Prompt:
One number is all that is asked for: the number of lines below that hold the string "running".
────────────────
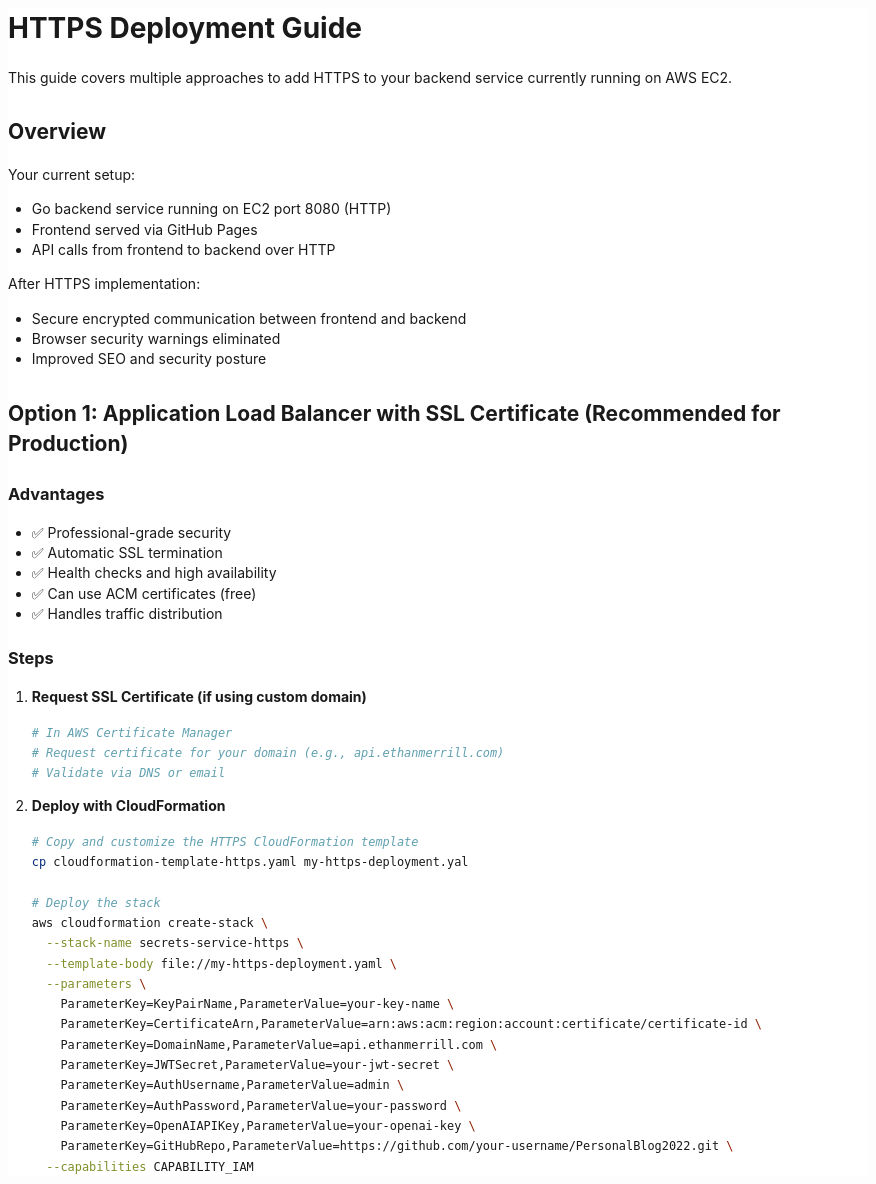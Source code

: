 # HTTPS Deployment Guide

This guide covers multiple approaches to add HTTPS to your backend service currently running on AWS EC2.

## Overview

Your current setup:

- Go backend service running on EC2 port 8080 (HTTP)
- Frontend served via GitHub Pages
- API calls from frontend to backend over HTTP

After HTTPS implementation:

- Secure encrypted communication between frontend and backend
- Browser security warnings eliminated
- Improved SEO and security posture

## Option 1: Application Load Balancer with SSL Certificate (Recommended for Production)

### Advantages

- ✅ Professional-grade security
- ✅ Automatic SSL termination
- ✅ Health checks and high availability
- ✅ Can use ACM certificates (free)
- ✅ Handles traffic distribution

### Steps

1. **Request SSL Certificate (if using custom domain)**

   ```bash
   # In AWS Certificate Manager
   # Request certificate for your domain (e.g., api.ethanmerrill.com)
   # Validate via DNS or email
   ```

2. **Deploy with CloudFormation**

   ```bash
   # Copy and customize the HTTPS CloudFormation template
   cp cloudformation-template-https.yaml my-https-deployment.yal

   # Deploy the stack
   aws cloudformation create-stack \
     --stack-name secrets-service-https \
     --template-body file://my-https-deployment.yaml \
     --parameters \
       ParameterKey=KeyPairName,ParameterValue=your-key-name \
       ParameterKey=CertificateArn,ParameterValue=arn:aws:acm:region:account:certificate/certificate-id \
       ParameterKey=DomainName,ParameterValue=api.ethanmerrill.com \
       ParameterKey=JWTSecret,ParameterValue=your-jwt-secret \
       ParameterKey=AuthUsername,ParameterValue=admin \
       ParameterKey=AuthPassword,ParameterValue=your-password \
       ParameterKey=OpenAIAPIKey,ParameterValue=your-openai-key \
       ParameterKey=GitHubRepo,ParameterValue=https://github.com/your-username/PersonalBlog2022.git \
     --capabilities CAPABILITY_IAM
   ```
────────────────
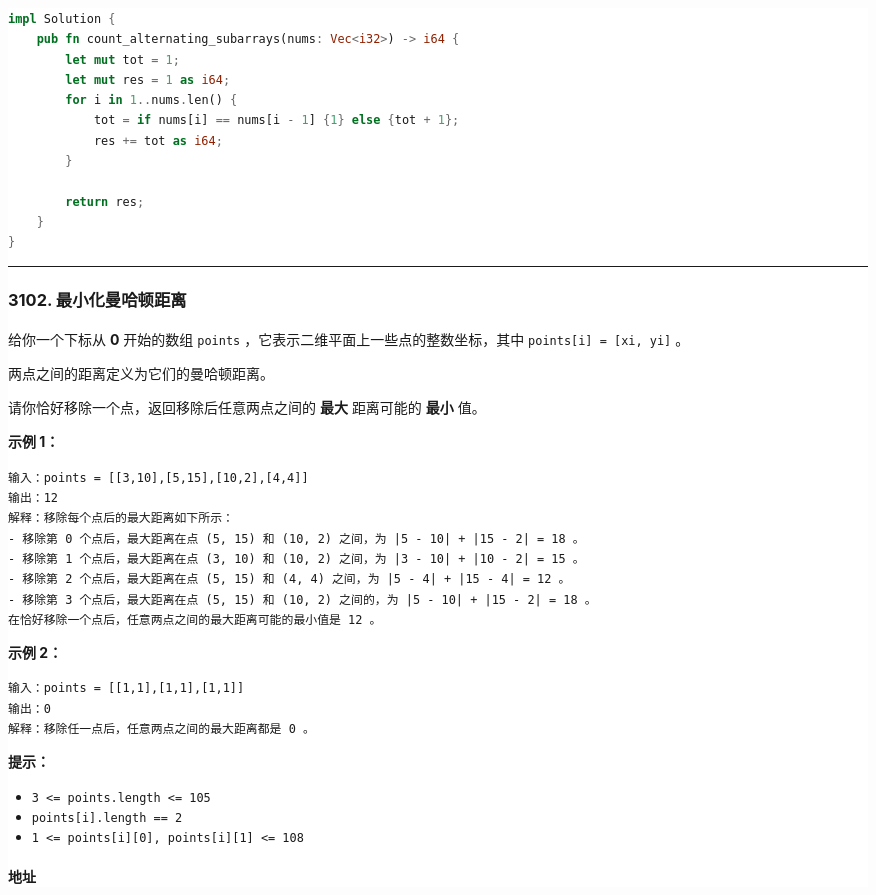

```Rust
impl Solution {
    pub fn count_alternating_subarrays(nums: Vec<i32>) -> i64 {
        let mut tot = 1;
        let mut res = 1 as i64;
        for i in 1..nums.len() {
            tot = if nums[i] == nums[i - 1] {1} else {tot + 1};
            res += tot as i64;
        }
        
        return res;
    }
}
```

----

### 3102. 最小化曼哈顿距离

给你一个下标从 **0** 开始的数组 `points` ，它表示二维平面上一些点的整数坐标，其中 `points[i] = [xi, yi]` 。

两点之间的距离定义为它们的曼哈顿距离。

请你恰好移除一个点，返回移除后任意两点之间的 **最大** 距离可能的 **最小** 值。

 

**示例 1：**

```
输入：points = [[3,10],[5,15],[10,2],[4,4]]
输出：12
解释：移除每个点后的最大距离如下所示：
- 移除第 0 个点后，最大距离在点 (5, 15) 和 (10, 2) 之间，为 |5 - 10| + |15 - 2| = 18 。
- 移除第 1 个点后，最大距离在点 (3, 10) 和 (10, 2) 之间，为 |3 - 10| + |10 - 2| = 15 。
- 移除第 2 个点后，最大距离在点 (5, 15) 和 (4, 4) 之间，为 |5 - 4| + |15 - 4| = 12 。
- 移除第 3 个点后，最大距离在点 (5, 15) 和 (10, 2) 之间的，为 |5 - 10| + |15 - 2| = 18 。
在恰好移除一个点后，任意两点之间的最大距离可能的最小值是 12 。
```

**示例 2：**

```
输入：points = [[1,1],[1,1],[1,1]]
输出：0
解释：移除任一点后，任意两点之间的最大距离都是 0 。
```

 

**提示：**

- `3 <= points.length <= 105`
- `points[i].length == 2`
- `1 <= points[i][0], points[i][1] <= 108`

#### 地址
────────────────
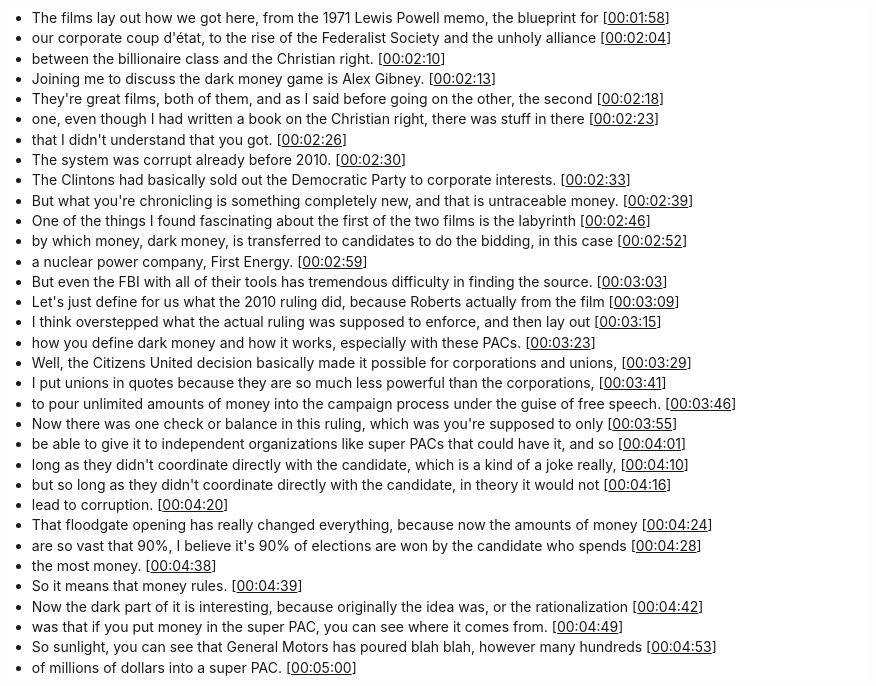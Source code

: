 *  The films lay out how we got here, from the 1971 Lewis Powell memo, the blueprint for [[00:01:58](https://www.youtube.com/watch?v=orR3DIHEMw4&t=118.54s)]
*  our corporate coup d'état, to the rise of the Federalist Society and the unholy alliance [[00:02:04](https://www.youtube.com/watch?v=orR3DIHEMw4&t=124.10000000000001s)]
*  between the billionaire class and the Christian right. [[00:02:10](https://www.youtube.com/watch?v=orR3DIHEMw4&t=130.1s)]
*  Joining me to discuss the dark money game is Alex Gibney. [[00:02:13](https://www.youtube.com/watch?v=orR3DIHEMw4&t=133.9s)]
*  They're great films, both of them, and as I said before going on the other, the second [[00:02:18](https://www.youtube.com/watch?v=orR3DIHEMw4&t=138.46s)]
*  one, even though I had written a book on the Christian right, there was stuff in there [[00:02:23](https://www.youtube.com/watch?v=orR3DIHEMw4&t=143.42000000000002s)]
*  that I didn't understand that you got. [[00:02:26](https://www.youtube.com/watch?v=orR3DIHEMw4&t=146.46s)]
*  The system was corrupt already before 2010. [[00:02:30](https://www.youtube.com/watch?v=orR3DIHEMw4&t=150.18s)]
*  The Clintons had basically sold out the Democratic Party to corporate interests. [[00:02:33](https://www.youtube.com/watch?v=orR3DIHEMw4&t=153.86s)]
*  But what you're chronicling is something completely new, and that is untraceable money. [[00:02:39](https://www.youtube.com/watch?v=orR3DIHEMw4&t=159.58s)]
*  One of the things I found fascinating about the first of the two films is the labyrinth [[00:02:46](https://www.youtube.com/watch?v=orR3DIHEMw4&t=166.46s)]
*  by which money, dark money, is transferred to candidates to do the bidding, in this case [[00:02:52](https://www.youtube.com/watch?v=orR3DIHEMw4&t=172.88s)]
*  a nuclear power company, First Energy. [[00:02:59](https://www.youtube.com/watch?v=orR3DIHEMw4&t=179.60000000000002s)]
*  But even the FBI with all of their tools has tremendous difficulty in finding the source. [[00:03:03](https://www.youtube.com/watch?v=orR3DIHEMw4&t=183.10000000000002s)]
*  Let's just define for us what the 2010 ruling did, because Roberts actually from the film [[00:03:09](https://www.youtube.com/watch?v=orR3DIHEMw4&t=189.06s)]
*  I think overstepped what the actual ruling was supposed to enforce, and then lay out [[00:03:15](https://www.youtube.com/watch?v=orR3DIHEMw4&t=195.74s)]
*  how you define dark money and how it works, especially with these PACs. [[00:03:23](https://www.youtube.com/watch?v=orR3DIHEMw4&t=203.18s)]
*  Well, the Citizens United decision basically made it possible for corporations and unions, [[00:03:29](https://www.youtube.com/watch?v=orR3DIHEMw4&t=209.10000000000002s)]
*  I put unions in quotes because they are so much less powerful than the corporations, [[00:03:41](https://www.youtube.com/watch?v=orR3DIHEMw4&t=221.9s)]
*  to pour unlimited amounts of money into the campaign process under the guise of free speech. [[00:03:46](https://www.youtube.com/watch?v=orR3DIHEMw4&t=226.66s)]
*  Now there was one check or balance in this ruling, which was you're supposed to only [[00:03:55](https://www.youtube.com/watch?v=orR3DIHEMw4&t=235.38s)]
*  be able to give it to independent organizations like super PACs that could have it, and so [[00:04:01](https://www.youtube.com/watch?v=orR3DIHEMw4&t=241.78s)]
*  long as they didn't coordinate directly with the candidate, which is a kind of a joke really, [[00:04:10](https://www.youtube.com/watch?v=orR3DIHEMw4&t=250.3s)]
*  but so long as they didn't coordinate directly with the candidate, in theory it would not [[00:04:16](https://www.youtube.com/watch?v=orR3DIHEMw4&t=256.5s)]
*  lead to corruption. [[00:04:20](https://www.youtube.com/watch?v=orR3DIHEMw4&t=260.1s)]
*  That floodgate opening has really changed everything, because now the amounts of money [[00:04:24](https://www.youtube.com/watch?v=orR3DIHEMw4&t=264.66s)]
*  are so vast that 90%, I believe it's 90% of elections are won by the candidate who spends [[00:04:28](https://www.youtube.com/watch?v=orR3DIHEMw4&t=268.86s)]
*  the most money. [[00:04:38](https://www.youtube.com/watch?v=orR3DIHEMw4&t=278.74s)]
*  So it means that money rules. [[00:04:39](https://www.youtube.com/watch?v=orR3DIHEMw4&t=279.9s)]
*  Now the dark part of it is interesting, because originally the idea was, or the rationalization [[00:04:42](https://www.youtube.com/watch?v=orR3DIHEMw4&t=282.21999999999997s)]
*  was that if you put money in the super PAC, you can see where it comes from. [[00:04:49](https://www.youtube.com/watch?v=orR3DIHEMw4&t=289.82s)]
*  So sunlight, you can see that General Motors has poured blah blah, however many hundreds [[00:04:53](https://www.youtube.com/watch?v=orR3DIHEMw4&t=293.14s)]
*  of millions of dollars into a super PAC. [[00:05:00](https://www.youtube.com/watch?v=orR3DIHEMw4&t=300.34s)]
────────────────
Your solution:
2